The London-based artist, whose mother was a textile collector, uses textile patterns as inspiration for acrylic and oil works. The threadlike texture, created by scraping layers of paint, mimics the fibrous quality of textiles. “One of the fundamental tenets of my work is the relationship between pattern and rhythm in the visual of textiles (primarily Indo-Persian and West African) and pattern and rhythm in electronic music (primarily Chicago Acid House and Detroit Techno) which I also developed with,” says Hayward, whose work was presented at the Fair by Mumbai-based Isa Gallery. In a labor-intensive process, he begins with a blank wood panel covered in three coats of gesso, with sanding done between each coat.As he applies color, he hollows, carves and scrapes a composition onto the panels before the paint dries.

'Valley and River, Northumberland with Geometric Grid' by Haroun Hayward.  Courtesy of Galerie Isa

‘Valley and River, Northumberland with Geometric Grid’ by Haroun Hayward.

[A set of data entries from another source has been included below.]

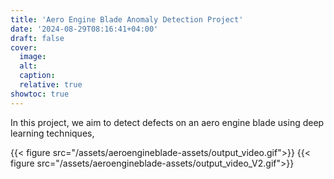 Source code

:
 ```yaml
---
title: 'Aero Engine Blade Anomaly Detection Project'
date: '2024-08-29T08:16:41+04:00'
draft: false
cover:
  image:
  alt:
  caption:
  relative: true
showtoc: true
---
```


In this project, we aim to detect defects on an aero engine blade using deep learning techniques,

{{< figure src="/assets/aeroengineblade-assets/output_video.gif">}}
{{< figure src="/assets/aeroengineblade-assets/output_video_V2.gif">}}

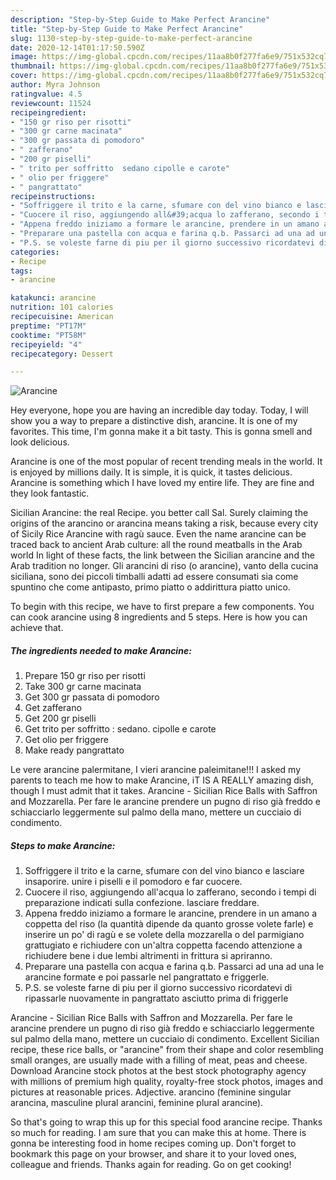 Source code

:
 ```yaml
---
description: "Step-by-Step Guide to Make Perfect Arancine"
title: "Step-by-Step Guide to Make Perfect Arancine"
slug: 1130-step-by-step-guide-to-make-perfect-arancine
date: 2020-12-14T01:17:50.590Z
image: https://img-global.cpcdn.com/recipes/11aa8b0f277fa6e9/751x532cq70/arancine-recipe-main-photo.jpg
thumbnail: https://img-global.cpcdn.com/recipes/11aa8b0f277fa6e9/751x532cq70/arancine-recipe-main-photo.jpg
cover: https://img-global.cpcdn.com/recipes/11aa8b0f277fa6e9/751x532cq70/arancine-recipe-main-photo.jpg
author: Myra Johnson
ratingvalue: 4.5
reviewcount: 11524
recipeingredient:
- "150 gr riso per risotti"
- "300 gr carne macinata"
- "300 gr passata di pomodoro"
- " zafferano"
- "200 gr piselli"
- " trito per soffritto  sedano cipolle e carote"
- " olio per friggere"
- " pangrattato"
recipeinstructions:
- "Soffriggere il trito e la carne, sfumare con del vino bianco e lasciare insaporire. unire i piselli e il pomodoro e far cuocere."
- "Cuocere il riso, aggiungendo all&#39;acqua lo zafferano, secondo i tempi di preparazione indicati sulla confezione. lasciare freddare."
- "Appena freddo iniziamo a formare le arancine, prendere in un amano a coppetta del riso (la quantità dipende da quanto grosse volete farle) e inserire un po&#39; di ragù e se volete della mozzarella o del parmigiano grattugiato e richiudere con un&#39;altra coppetta facendo attenzione a richiudere bene i due lembi altrimenti in frittura si apriranno."
- "Preparare una pastella con acqua e farina q.b. Passarci ad una ad una le arancine formate e poi passarle nel pangrattato e friggerle."
- "P.S. se voleste farne di piu per il giorno successivo ricordatevi di ripassarle nuovamente in pangrattato asciutto prima di friggerle"
categories:
- Recipe
tags:
- arancine

katakunci: arancine 
nutrition: 101 calories
recipecuisine: American
preptime: "PT17M"
cooktime: "PT58M"
recipeyield: "4"
recipecategory: Dessert

---
```



![Arancine](https://img-global.cpcdn.com/recipes/11aa8b0f277fa6e9/751x532cq70/arancine-recipe-main-photo.jpg)

Hey everyone, hope you are having an incredible day today. Today, I will show you a way to prepare a distinctive dish, arancine. It is one of my favorites. This time, I'm gonna make it a bit tasty. This is gonna smell and look delicious.

Arancine is one of the most popular of recent trending meals in the world. It is enjoyed by millions daily. It is simple, it is quick, it tastes delicious. Arancine is something which I have loved my entire life. They are fine and they look fantastic.

Sicilian Arancine: the real Recipe. you better call Sal. Surely claiming the origins of the arancino or arancina means taking a risk, because every city of Sicily Rice Arancine with ragù sauce. Even the name arancine can be traced back to ancient Arab culture: all the round meatballs in the Arab world In light of these facts, the link between the Sicilian arancine and the Arab tradition no longer. Gli arancini di riso (o arancine), vanto della cucina siciliana, sono dei piccoli timballi adatti ad essere consumati sia come spuntino che come antipasto, primo piatto o addirittura piatto unico.


To begin with this recipe, we have to first prepare a few components. You can cook arancine using 8 ingredients and 5 steps. Here is how you can achieve that.

<!--inarticleads1-->

##### The ingredients needed to make Arancine:

1. Prepare 150 gr riso per risotti
1. Take 300 gr carne macinata
1. Get 300 gr passata di pomodoro
1. Get  zafferano
1. Get 200 gr piselli
1. Get  trito per soffritto : sedano. cipolle e carote
1. Get  olio per friggere
1. Make ready  pangrattato


Le vere arancine palermitane, I vieri arancine paleimitane!!! I asked my parents to teach me how to make Arancine, iT IS A REALLY amazing dish, though I must admit that it takes. Arancine - Sicilian Rice Balls with Saffron and Mozzarella. Per fare le arancine prendere un pugno di riso già freddo e schiacciarlo leggermente sul palmo della mano, mettere un cucciaio di condimento. 

<!--inarticleads2-->

##### Steps to make Arancine:

1. Soffriggere il trito e la carne, sfumare con del vino bianco e lasciare insaporire. unire i piselli e il pomodoro e far cuocere.
1. Cuocere il riso, aggiungendo all&#39;acqua lo zafferano, secondo i tempi di preparazione indicati sulla confezione. lasciare freddare.
1. Appena freddo iniziamo a formare le arancine, prendere in un amano a coppetta del riso (la quantità dipende da quanto grosse volete farle) e inserire un po&#39; di ragù e se volete della mozzarella o del parmigiano grattugiato e richiudere con un&#39;altra coppetta facendo attenzione a richiudere bene i due lembi altrimenti in frittura si apriranno.
1. Preparare una pastella con acqua e farina q.b. Passarci ad una ad una le arancine formate e poi passarle nel pangrattato e friggerle.
1. P.S. se voleste farne di piu per il giorno successivo ricordatevi di ripassarle nuovamente in pangrattato asciutto prima di friggerle


Arancine - Sicilian Rice Balls with Saffron and Mozzarella. Per fare le arancine prendere un pugno di riso già freddo e schiacciarlo leggermente sul palmo della mano, mettere un cucciaio di condimento. Excellent Sicilian recipe, these rice balls, or &#34;arancine&#34; from their shape and color resembling small oranges, are usually made with a filling of meat, peas and cheese. Download Arancine stock photos at the best stock photography agency with millions of premium high quality, royalty-free stock photos, images and pictures at reasonable prices. Adjective. arancino (feminine singular arancina, masculine plural arancini, feminine plural arancine). 

So that's going to wrap this up for this special food arancine recipe. Thanks so much for reading. I am sure that you can make this at home. There is gonna be interesting food in home recipes coming up. Don't forget to bookmark this page on your browser, and share it to your loved ones, colleague and friends. Thanks again for reading. Go on get cooking!
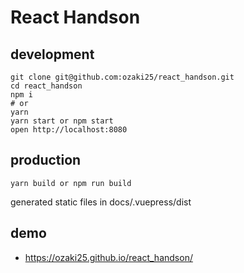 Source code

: # React Handson

## development

```
git clone git@github.com:ozaki25/react_handson.git
cd react_handson
npm i
# or
yarn
yarn start or npm start
open http://localhost:8080
```

## production

```
yarn build or npm run build
```

generated static files in docs/.vuepress/dist

## demo

- https://ozaki25.github.io/react_handson/ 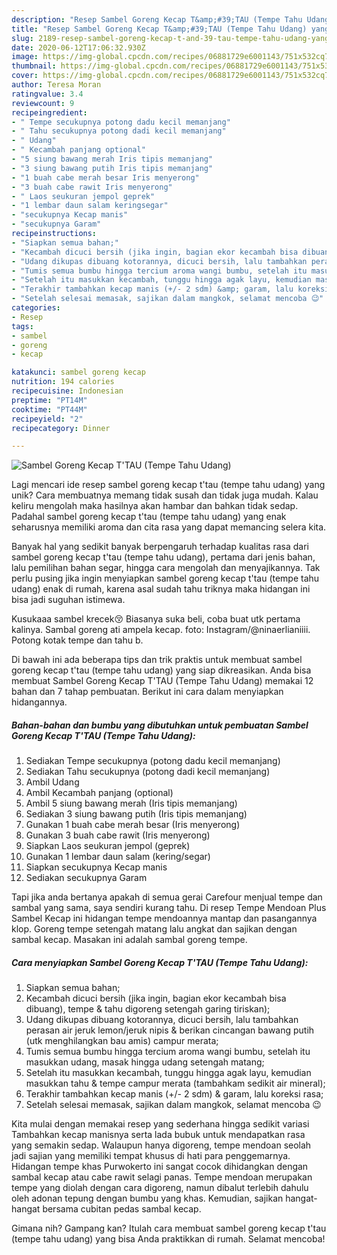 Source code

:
 ```yaml
---
description: "Resep Sambel Goreng Kecap T&amp;#39;TAU (Tempe Tahu Udang) yang Sempurna"
title: "Resep Sambel Goreng Kecap T&amp;#39;TAU (Tempe Tahu Udang) yang Sempurna"
slug: 2189-resep-sambel-goreng-kecap-t-and-39-tau-tempe-tahu-udang-yang-sempurna
date: 2020-06-12T17:06:32.930Z
image: https://img-global.cpcdn.com/recipes/06881729e6001143/751x532cq70/sambel-goreng-kecap-ttau-tempe-tahu-udang-foto-resep-utama.jpg
thumbnail: https://img-global.cpcdn.com/recipes/06881729e6001143/751x532cq70/sambel-goreng-kecap-ttau-tempe-tahu-udang-foto-resep-utama.jpg
cover: https://img-global.cpcdn.com/recipes/06881729e6001143/751x532cq70/sambel-goreng-kecap-ttau-tempe-tahu-udang-foto-resep-utama.jpg
author: Teresa Moran
ratingvalue: 3.4
reviewcount: 9
recipeingredient:
- " Tempe secukupnya potong dadu kecil memanjang"
- " Tahu secukupnya potong dadi kecil memanjang"
- " Udang"
- " Kecambah panjang optional"
- "5 siung bawang merah Iris tipis memanjang"
- "3 siung bawang putih Iris tipis memanjang"
- "1 buah cabe merah besar Iris menyerong"
- "3 buah cabe rawit Iris menyerong"
- " Laos seukuran jempol geprek"
- "1 lembar daun salam keringsegar"
- "secukupnya Kecap manis"
- "secukupnya Garam"
recipeinstructions:
- "Siapkan semua bahan;"
- "Kecambah dicuci bersih (jika ingin, bagian ekor kecambah bisa dibuang), tempe &amp; tahu digoreng setengah garing tiriskan);"
- "Udang dikupas dibuang kotorannya, dicuci bersih, lalu tambahkan perasan air jeruk lemon/jeruk nipis &amp; berikan cincangan bawang putih (utk menghilangkan bau amis) campur merata;"
- "Tumis semua bumbu hingga tercium aroma wangi bumbu, setelah itu masukkan udang, masak hingga udang setengah matang;"
- "Setelah itu masukkan kecambah, tunggu hingga agak layu, kemudian masukkan tahu &amp; tempe campur merata (tambahkam sedikit air mineral);"
- "Terakhir tambahkan kecap manis (+/- 2 sdm) &amp; garam, lalu koreksi rasa;"
- "Setelah selesai memasak, sajikan dalam mangkok, selamat mencoba 😉"
categories:
- Resep
tags:
- sambel
- goreng
- kecap

katakunci: sambel goreng kecap 
nutrition: 194 calories
recipecuisine: Indonesian
preptime: "PT14M"
cooktime: "PT44M"
recipeyield: "2"
recipecategory: Dinner

---
```



![Sambel Goreng Kecap T&#39;TAU (Tempe Tahu Udang)](https://img-global.cpcdn.com/recipes/06881729e6001143/751x532cq70/sambel-goreng-kecap-ttau-tempe-tahu-udang-foto-resep-utama.jpg)

Lagi mencari ide resep sambel goreng kecap t&#39;tau (tempe tahu udang) yang unik? Cara membuatnya memang tidak susah dan tidak juga mudah. Kalau keliru mengolah maka hasilnya akan hambar dan bahkan tidak sedap. Padahal sambel goreng kecap t&#39;tau (tempe tahu udang) yang enak seharusnya memiliki aroma dan cita rasa yang dapat memancing selera kita.

Banyak hal yang sedikit banyak berpengaruh terhadap kualitas rasa dari sambel goreng kecap t&#39;tau (tempe tahu udang), pertama dari jenis bahan, lalu pemilihan bahan segar, hingga cara mengolah dan menyajikannya. Tak perlu pusing jika ingin menyiapkan sambel goreng kecap t&#39;tau (tempe tahu udang) enak di rumah, karena asal sudah tahu triknya maka hidangan ini bisa jadi suguhan istimewa.

Kusukaaa sambel krecek😚 Biasanya suka beli, coba buat utk pertama kalinya. Sambal goreng ati ampela kecap. foto: Instagram/@ninaerlianiiii. Potong kotak tempe dan tahu b.


Di bawah ini ada beberapa tips dan trik praktis untuk membuat sambel goreng kecap t&#39;tau (tempe tahu udang) yang siap dikreasikan. Anda bisa membuat Sambel Goreng Kecap T&#39;TAU (Tempe Tahu Udang) memakai 12 bahan dan 7 tahap pembuatan. Berikut ini cara dalam menyiapkan hidangannya.

<!--inarticleads1-->

##### Bahan-bahan dan bumbu yang dibutuhkan untuk pembuatan Sambel Goreng Kecap T&#39;TAU (Tempe Tahu Udang):

1. Sediakan  Tempe secukupnya (potong dadu kecil memanjang)
1. Sediakan  Tahu secukupnya (potong dadi kecil memanjang)
1. Ambil  Udang
1. Ambil  Kecambah panjang (optional)
1. Ambil 5 siung bawang merah (Iris tipis memanjang)
1. Sediakan 3 siung bawang putih (Iris tipis memanjang)
1. Gunakan 1 buah cabe merah besar (Iris menyerong)
1. Gunakan 3 buah cabe rawit (Iris menyerong)
1. Siapkan  Laos seukuran jempol (geprek)
1. Gunakan 1 lembar daun salam (kering/segar)
1. Siapkan secukupnya Kecap manis
1. Sediakan secukupnya Garam


Tapi jika anda bertanya apakah di semua gerai Carefour menjual tempe dan sambal yang sama, saya sendiri kurang tahu. Di resep Tempe Mendoan Plus Sambel Kecap ini hidangan tempe mendoannya mantap dan pasangannya klop. Goreng tempe setengah matang lalu angkat dan sajikan dengan sambal kecap. Masakan ini adalah sambal goreng tempe. 

<!--inarticleads2-->

##### Cara menyiapkan Sambel Goreng Kecap T&#39;TAU (Tempe Tahu Udang):

1. Siapkan semua bahan;
1. Kecambah dicuci bersih (jika ingin, bagian ekor kecambah bisa dibuang), tempe &amp; tahu digoreng setengah garing tiriskan);
1. Udang dikupas dibuang kotorannya, dicuci bersih, lalu tambahkan perasan air jeruk lemon/jeruk nipis &amp; berikan cincangan bawang putih (utk menghilangkan bau amis) campur merata;
1. Tumis semua bumbu hingga tercium aroma wangi bumbu, setelah itu masukkan udang, masak hingga udang setengah matang;
1. Setelah itu masukkan kecambah, tunggu hingga agak layu, kemudian masukkan tahu &amp; tempe campur merata (tambahkam sedikit air mineral);
1. Terakhir tambahkan kecap manis (+/- 2 sdm) &amp; garam, lalu koreksi rasa;
1. Setelah selesai memasak, sajikan dalam mangkok, selamat mencoba 😉


Kita mulai dengan memakai resep yang sederhana hingga sedikit variasi Tambahkan kecap manisnya serta lada bubuk untuk mendapatkan rasa yang semakin sedap. Walaupun hanya digoreng, tempe mendoan seolah jadi sajian yang memiliki tempat khusus di hati para penggemarnya. Hidangan tempe khas Purwokerto ini sangat cocok dihidangkan dengan sambal kecap atau cabe rawit selagi panas. Tempe mendoan merupakan tempe yang diolah dengan cara digoreng, namun dibalut terlebih dahulu oleh adonan tepung dengan bumbu yang khas. Kemudian, sajikan hangat-hangat bersama cubitan pedas sambal kecap. 

Gimana nih? Gampang kan? Itulah cara membuat sambel goreng kecap t&#39;tau (tempe tahu udang) yang bisa Anda praktikkan di rumah. Selamat mencoba!
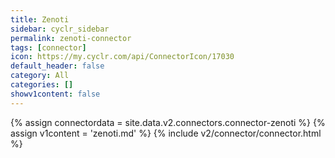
 ```yaml
---
title: Zenoti
sidebar: cyclr_sidebar
permalink: zenoti-connector
tags: [connector]
icon: https://my.cyclr.com/api/ConnectorIcon/17030
default_header: false
category: All
categories: []
showv1content: false
---
```

{% assign connectordata = site.data.v2.connectors.connector-zenoti %}
{% assign v1content = 'zenoti.md' %}
{% include v2/connector/connector.html %}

Courtesy of Galerie Isa

“The lower left portions are the traditionally oil painted sections of the panel, and the lower right portions of the panel are the ’embroidered’ elements. It’s a delicate and time-consuming job because I essentially sculpt the relief with paint. When everything is applied and gently pressed all over, I mark the entire surface very gently so that it imitates the thread of an embroidery,” he explains. Together, the threads cohere like rhythmic forms, reflecting his interest in the subtle, repetitive tempos of electronic music subcultures.